Мне кажется, что Набоков пытался довести до последнего предела жанр исповеди, который служит для покаяния, конечно, но "я" жаждет искупления (как, например, в толстовской "Крейцеровой сонате"), а герою "ultima thule" - только для самовыражения (и самолюбования). Зачем? Не знаю точно, но здесь, вероятно, было набоковское чувство своего времени и предчувствие нашего. Чувство трагическое (в отличие от героя рассказа), потому что человечество, видимо, действительно подошло к последнему пределу. К последнему - и непреодолимому. А если преодолеть нельзя, значит...
В общем, я думаю, эта вещь Набокова - обманка. А Вы прошлись по внешней ее поверхности - вполне профессионально и даже талантливо. (Простите, не обижайтесь, я обидеть не хочу, а только предостеречь).

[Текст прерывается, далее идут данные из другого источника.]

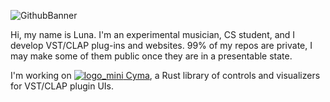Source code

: ![GithubBanner](https://github.com/223230/223230/assets/68156346/16b90cad-102c-4b5b-a454-ca791a01ca46)

Hi, my name is Luna. I'm an experimental musician, CS student, and I develop VST/CLAP plug-ins and websites. 99% of my repos are private, I may make some of them public once they are in a presentable state.

I'm working on [![logo_mini](https://github.com/223230/223230/assets/68156346/4f1ea849-b43b-4707-b692-c3d411eaa9f3) Cyma](https://github.com/223230/cyma), a Rust library of controls and visualizers for VST/CLAP plugin UIs.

Верю, что и фильм Вы снимете хороший - в общеупотребительном смысле слова. Даже готов пророчить, что картина будет в некоторых смыслах последним пределом постмодернизма. Да что с того? У меня ощущение, что весь кинематограф и даже все искусство подошли к последнему пределу и больше человеку ничего нового сказать не могут. Мы называем это постмодернизмом, на самом деле - это не стиль, не школа, не течение, а именно последний предел. Но что-то должно быть дальше! Там, за ultima thule...
Простите, но это уже явно странные вещи, Вам совершенно, вероятно, ненужные. Я в начале Вас предупреждал.
Желаю удачи!
М.Ильин
p.s. Вы, вероятно, покажете это письмо Вашему соавтору Евгению Клейну. Пожалуйста, передайте ему мои извинения за, возможно, обидный тон некоторых пассажей.
p.p.s. И все-таки: перечитайте рассказ Чехова "Жена" - тоже не тронутый кинематографом!
(Письмо Михаила Дмитриевича Ильина Борису Брауну от 23 декабря 1992 года).